In this guest blog Rupert Wegerif, professor of education at Cambridge University, offers helpful links to sites that illustrate how online education can do things differently. He argues that our current system of education is based on print literacy and that the use of new communications technologies might free us to reimagine education in better ways for the post-COVID future.
Because of the coronavirus crisis, there were no sit-down paper exams at Cambridge University this year. Normally in May and June we have halls full of rows of students each sitting at an individual desk scribbling fast filling in bits of paper. As a result of the crisis many of our exams were converted into what are called 'open-book' exams.

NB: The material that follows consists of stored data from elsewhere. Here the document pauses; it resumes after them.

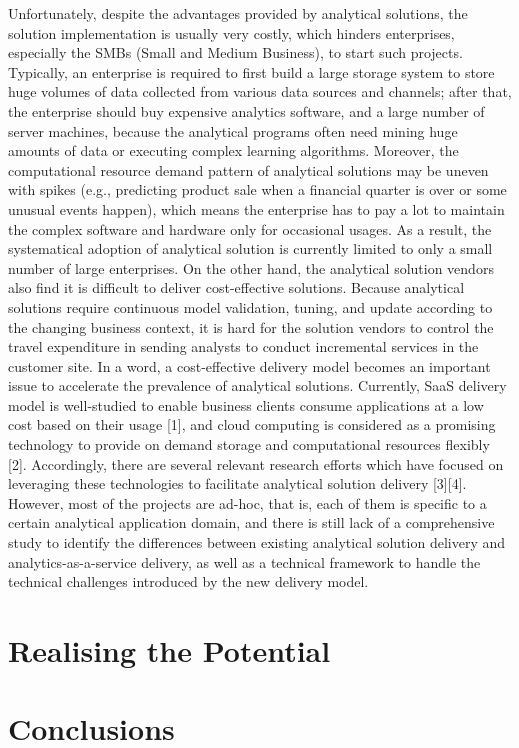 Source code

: \documentclass{llncs}
\begin{document}
Unfortunately, despite the advantages provided by analytical solutions, the solution implementation is usually very costly, which hinders enterprises, especially the SMBs (Small and Medium Business), to start such projects. Typically, an enterprise is required to first build a large
storage system to store huge volumes of data collected from various data sources and channels; after that, the enterprise should buy expensive analytics software, and a large number of server machines, because the analytical programs often need mining huge amounts of data or executing complex learning algorithms. Moreover, the computational resource demand pattern of analytical solutions may be uneven with spikes (e.g., predicting product sale when a financial quarter is over or some unusual events happen), which means the enterprise has to pay a lot to maintain the complex software and hardware only for occasional usages. As a result, the systematical adoption of analytical
solution is currently
limited to only a small number of large enterprises. On the other hand, the analytical solution vendors also
find it is difficult to deliver cost-effective solutions. Because analytical solutions
require continuous model validation,
tuning, and update according to the changing business context,
it is hard for the solution vendors to control
the
travel expenditure in sending analysts to conduct incremental services in the customer site. In a word, a cost-effective delivery model becomes an
important
issue to accelerate the prevalence of analytical
solutions. Currently, SaaS delivery model is well-studied to enable business clients consume applications at a low cost based on their usage [1], and cloud computing is considered as a promising technology to provide on demand storage and computational resources flexibly [2]. Accordingly, there are several
relevant research efforts which have focused on
leveraging these technologies to facilitate analytical solution delivery [3][4]. However, most of the projects are ad-hoc, that is, each of them is
specific to a certain analytical
application domain, and there is still lack of a comprehensive study to identify the differences between existing analytical solution delivery and analytics-as-a-service delivery, as well as a technical framework to handle the technical challenges introduced by the new delivery model.


\section{Realising the Potential}
	
\section{Conclusions}





%
%
%
\end{document}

Students were able to download the exam paper at the beginning of the week and work on the questions with access to the resources of the Internet. They then uploaded their answers at the end of the week. This meant that the papers I was sent to mark were typed and not hand-written and therefore much easier to read. They were also, usually better planned and better informed.
The rapid switch from paper exams to online mediated exams at Cambridge revealed an ability to change that few had suspected. Realising that things can be done differently opens up the possibility of re-imagining education. Probably no-one ever thought that sit-down paper exams were ideal. In real life today, it is hard to imagine a situation where anyone would have to write papers in long hand without the help of the Internet or the option to 'phone a friend'. On the whole people work collaboratively. Employers generally claim that they are looking for teamwork, communication skills, creativity, problem solving and just all around good common sense.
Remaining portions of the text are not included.